Saved entries:
--------------------

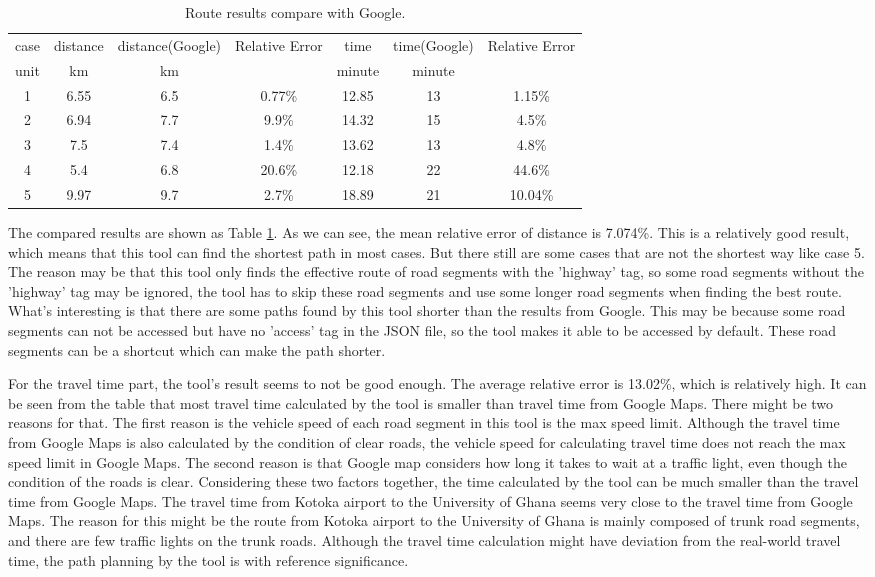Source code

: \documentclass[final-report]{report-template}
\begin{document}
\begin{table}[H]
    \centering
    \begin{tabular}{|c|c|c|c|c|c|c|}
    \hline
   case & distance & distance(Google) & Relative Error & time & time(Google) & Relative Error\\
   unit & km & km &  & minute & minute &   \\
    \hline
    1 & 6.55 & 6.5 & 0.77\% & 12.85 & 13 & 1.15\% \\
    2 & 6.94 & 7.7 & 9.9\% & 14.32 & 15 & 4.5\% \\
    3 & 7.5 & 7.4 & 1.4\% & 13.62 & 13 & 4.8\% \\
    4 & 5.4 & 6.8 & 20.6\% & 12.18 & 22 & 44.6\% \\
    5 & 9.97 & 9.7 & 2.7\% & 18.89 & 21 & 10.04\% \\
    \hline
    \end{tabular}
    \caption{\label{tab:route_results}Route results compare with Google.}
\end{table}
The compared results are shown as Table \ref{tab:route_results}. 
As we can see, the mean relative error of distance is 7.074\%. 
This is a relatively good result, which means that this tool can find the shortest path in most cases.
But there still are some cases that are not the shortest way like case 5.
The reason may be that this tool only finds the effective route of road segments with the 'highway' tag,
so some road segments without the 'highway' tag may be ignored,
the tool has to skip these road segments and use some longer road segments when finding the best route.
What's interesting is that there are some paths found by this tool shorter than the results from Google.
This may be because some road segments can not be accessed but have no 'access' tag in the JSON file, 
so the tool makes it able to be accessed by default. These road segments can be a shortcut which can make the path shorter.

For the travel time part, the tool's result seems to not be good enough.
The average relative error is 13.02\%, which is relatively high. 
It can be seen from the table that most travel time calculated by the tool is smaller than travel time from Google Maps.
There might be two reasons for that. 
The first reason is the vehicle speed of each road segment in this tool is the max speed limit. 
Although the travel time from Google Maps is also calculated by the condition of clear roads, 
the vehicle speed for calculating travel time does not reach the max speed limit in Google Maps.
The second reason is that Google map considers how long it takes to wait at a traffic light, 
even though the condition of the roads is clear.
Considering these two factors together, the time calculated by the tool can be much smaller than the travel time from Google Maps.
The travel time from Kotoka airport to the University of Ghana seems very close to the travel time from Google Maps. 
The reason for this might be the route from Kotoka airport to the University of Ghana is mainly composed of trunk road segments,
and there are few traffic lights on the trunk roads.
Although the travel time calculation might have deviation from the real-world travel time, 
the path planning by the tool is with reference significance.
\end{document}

--------------------

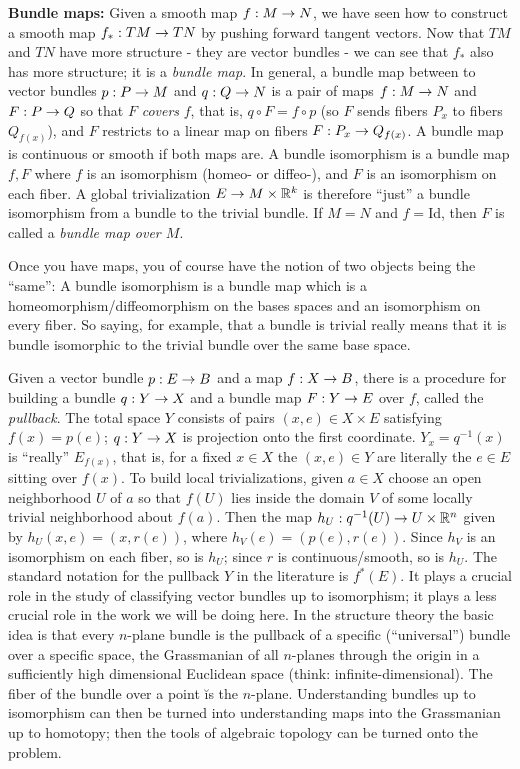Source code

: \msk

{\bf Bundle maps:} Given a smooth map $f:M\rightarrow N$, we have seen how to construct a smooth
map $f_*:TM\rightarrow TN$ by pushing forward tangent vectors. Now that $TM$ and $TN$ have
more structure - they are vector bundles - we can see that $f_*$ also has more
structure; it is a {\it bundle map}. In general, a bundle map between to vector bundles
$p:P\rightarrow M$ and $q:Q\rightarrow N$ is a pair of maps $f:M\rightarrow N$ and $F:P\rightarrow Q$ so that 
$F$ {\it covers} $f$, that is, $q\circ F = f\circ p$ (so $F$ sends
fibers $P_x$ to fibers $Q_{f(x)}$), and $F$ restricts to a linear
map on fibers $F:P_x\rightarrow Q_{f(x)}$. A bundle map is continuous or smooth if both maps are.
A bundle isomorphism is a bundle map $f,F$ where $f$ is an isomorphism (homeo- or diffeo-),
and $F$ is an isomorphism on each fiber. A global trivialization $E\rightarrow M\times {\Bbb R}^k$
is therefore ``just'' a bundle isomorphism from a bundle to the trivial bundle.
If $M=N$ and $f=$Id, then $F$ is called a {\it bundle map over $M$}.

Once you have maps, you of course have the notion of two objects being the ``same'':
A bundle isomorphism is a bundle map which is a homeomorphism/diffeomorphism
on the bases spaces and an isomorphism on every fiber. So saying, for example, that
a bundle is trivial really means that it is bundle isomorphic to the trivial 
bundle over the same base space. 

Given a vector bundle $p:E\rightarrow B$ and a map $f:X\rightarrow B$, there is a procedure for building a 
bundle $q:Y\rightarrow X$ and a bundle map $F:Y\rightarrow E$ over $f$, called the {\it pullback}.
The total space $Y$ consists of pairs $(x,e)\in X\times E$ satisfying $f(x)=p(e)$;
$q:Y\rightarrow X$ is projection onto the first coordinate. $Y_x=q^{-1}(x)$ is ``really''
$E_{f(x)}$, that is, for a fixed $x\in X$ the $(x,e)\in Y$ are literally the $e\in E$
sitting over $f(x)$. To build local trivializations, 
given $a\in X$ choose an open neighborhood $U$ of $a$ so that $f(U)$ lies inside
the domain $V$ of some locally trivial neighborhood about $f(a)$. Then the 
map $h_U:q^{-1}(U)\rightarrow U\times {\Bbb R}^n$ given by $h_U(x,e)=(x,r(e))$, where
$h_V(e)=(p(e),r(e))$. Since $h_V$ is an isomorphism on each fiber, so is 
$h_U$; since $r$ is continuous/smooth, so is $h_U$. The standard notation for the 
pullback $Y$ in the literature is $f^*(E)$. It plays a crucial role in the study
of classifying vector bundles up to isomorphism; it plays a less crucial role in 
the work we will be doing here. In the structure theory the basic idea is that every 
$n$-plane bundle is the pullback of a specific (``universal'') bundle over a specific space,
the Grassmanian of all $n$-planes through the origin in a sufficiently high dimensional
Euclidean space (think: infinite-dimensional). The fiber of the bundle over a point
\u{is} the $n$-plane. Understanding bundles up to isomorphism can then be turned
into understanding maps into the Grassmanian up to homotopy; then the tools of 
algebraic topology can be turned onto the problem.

--------------------

**To do**
Above are the entries. Output exactly the lines beginning with the line that has "The travel time from Kotoka" and ending with the line that has "The reason for".

**Exercise result**
The travel time from Kotoka airport to the University of Ghana seems very close to the travel time from Google Maps. 
The reason for this might be the route from Kotoka airport to the University of Ghana is mainly composed of trunk road segments,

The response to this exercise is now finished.